General characteristics
- Class & type: Futami class oceanographic research ship
- Displacement: 2,050 t (2,020 long tons) standard; 3,200 t (3,100 long tons) full load;
- Length: 97.0 m (318 ft 3 in)
- Beam: 15 m (49 ft 3 in)
- Draft: 4.3 m (14 ft 1 in)
- Depth: 7.6 m (24 ft 11 in)
- Propulsion: 2 × Kawasaki V8 V22 / 30ATL diesel electric engines; 2 × shafts;
- Speed: 16 kn (30 km/h; 18 mph)
- Complement: 95
- Sensors & processing systems: OPS-18 surface-search radar
- Electronic warfare & decoys: NOLR-6

= JS Futami =

Futami-class oceanographic research ship of JMSDF

JS Futami (AGS-5102) was a Futami-class oceanographic research ship for the Japan Maritime Self-Defense Force.

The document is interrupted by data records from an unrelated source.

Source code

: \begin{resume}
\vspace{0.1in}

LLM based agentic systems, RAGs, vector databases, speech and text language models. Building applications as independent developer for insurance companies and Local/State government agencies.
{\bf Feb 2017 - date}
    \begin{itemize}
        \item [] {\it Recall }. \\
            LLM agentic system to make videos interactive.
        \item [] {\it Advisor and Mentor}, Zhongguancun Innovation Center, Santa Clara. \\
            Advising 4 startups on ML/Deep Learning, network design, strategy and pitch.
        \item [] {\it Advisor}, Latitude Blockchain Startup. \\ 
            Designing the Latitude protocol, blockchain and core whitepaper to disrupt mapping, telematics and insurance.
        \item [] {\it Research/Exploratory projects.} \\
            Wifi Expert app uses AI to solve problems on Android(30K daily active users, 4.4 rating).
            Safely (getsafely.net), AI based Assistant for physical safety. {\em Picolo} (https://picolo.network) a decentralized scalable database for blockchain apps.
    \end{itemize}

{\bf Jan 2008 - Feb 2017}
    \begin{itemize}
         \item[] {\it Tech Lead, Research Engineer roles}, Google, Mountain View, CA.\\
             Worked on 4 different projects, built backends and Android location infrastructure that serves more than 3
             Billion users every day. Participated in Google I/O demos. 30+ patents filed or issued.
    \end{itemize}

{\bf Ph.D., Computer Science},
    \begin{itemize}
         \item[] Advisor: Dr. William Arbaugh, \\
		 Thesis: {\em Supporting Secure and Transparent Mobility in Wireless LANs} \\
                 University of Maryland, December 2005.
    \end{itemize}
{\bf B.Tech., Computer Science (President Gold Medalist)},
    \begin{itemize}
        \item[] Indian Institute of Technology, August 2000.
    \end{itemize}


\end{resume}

== Construction and career ==
Futami was laid down on 20 January 1978 and launched on 9 August 1978 by Mitsubishi Heavy Industries Shimonoseki Shipyard. She was commissioned on 27 February 1979 and was incorporated into the Marine Service Corps and deployed in Yokosuka.

On 17 March 1980, the Marine Service Corps was reorganized into the Oceanographic Command.

She was decommissioned on 17 March 2010. During her service, her total voyage reached 579,780 nautical miles, about 28 weeks on Earth, and total voyage time of 74,809 hours.